Exercise description → For each line of the data that includes the word "Note", copy the line.

Stored data entries
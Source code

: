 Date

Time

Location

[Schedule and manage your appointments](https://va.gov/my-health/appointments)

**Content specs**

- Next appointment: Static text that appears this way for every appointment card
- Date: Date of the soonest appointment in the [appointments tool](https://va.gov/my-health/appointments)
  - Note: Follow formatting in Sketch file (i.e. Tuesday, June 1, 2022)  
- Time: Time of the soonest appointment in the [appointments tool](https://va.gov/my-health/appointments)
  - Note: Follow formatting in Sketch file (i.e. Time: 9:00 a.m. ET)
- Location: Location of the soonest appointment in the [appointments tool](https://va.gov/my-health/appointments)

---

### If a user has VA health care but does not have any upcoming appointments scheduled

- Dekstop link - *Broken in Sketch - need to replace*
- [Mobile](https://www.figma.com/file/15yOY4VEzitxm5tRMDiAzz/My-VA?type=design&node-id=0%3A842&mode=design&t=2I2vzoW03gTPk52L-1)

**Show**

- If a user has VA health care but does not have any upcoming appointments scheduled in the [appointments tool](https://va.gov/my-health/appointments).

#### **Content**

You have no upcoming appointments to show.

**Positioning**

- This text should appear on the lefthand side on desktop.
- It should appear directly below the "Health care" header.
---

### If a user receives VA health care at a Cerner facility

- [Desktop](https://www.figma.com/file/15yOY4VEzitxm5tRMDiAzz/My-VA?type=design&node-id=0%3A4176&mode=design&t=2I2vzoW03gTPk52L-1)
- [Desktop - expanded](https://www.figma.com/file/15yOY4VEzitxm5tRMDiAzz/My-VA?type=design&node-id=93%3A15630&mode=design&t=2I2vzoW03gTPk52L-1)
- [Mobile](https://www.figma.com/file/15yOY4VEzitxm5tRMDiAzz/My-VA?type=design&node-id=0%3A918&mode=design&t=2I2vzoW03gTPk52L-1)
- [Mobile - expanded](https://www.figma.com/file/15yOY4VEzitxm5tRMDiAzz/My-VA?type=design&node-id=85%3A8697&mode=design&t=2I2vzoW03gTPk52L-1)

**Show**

...

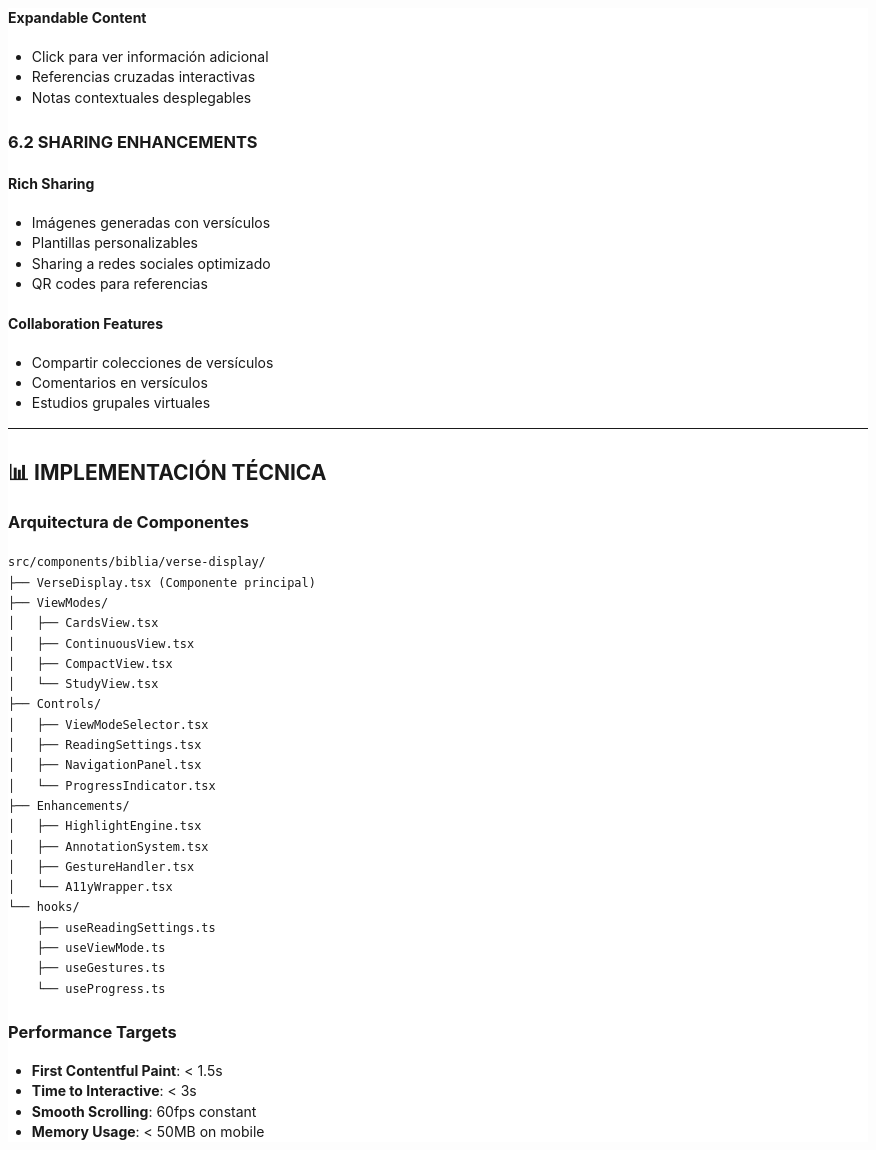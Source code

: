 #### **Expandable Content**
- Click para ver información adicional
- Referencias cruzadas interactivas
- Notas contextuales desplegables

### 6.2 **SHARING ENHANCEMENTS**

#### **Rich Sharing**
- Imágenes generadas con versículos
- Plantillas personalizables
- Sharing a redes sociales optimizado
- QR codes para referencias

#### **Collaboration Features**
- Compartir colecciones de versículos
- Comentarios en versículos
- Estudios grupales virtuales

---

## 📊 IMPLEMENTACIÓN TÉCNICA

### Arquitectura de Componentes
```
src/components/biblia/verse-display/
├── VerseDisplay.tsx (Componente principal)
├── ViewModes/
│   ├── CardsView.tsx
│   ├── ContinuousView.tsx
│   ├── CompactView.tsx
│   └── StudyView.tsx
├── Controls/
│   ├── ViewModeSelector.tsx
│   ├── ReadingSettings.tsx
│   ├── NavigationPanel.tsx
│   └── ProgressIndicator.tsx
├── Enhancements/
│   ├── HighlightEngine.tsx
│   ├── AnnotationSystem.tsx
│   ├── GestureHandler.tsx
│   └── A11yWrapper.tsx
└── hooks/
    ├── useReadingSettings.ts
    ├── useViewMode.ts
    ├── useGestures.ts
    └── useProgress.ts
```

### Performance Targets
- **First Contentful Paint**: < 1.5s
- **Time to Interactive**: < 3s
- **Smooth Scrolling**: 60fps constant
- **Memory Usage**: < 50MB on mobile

Exercise result →
  - Note: Follow formatting in Sketch file (i.e. Tuesday, June 1, 2022)  
  - Note: Follow formatting in Sketch file (i.e. Time: 9:00 a.m. ET)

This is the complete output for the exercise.